If you plan to start your data science journey from scratch, you must enroll in a trusted course and follow its guidelines. Even though there are a plethora of courses out there, Companies like DataPeaker have launched an interesting line of courses that also give a guarantee of work if you follow their plan and program diligently.. It's a great way to stay motivated and complete your data science journey..

Stick to a particular plan and don't forget to review and learn new concepts daily.

Join communities and groups:

There are many free online groups in data science, where you can get many resources and online help. Once you are comfortable with coding and implementing concepts, don't forget to share your doubts and concerns if you get stuck. The experts will always be there to support you and solve your problems.

Start reviewing projects and rebuilding them

Reviewing existing projects and checking your code from start to finish can bring a whole new perspective to your learning pace.. Simple theoretical knowledge is not enough; putting the same projects into practice live can accelerate your career very fast. To better understand, you can always start a project with a good amount of knowledge. As an example, I worked in the financial sector, so I decided to start with a trade hurdle that related to my area of ​​expertise. With my knowledge of the domain and my skills in data science, I was able to understand the constant concern the company faced. With my data science skills, knew exactly which model implementation could produce results.
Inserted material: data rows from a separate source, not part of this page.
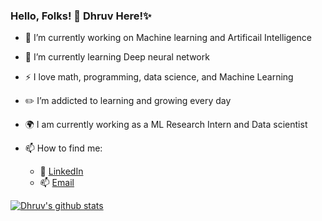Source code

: ### Hello, Folks! 👋 Dhruv Here!✨
- 🔭 I’m currently working on Machine learning and Artificail Intelligence
- 🌱 I’m currently learning Deep neural network 
- :zap: I love math, programming, data science, and Machine Learning
- :pencil2:  I’m addicted to learning and growing every day
- :earth_africa: I am currently working as a ML Research Intern and Data scientist
- 📫 How to find me: 
  
  - :office: [LinkedIn](https://www.linkedin.com/in/dhruv-bajaj01/)
  - 📫 [Email](9653dhr@gmail.com)

[![Dhruv's github stats](https://github-readme-stats.vercel.app/api?username=DhruvBajaj01&count_private=true&show_icons=true&theme=radical&hide_rank=false)](https://github.com/DhruvBajaj01/github-readme-stats)



  
<!--
**DhruvBajaj01/DhruvBajaj01** is a ✨ _special_ ✨ repository because its `README.md` (this file) appears on your GitHub profile.

Here are some ideas to get you started:

- 🔭 I’m currently working on machine learning and data science
- 🌱 I’m currently learning Deep neural network
- 👯 I’m looking to collaborate on ...
- 🤔 I’m looking for help with ...
- 💬 Ask me about ...
- 📫 How to reach me: ...
- 😄 Pronouns: ...
- ⚡ Fun fact: ...
-->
Good, this is how i started my journey. I am very happy with the progress I made, and I have seen my peers who have worked towards their passion for data science and have successfully turned their career into data science.

About me:

Hello there, I am Ananya and I am a passionate blogger and business analyst. My data science journey has just begun and I'm enjoying every part. I can work on two of my best domains: data science and e-commerce, and i can't be prouder of it.

The media shown in this post is not the property of DataPeaker and is used at the author's discretion.

Subscribe to our Newsletter

We will not send you SPAM mail. We hate it as much as you.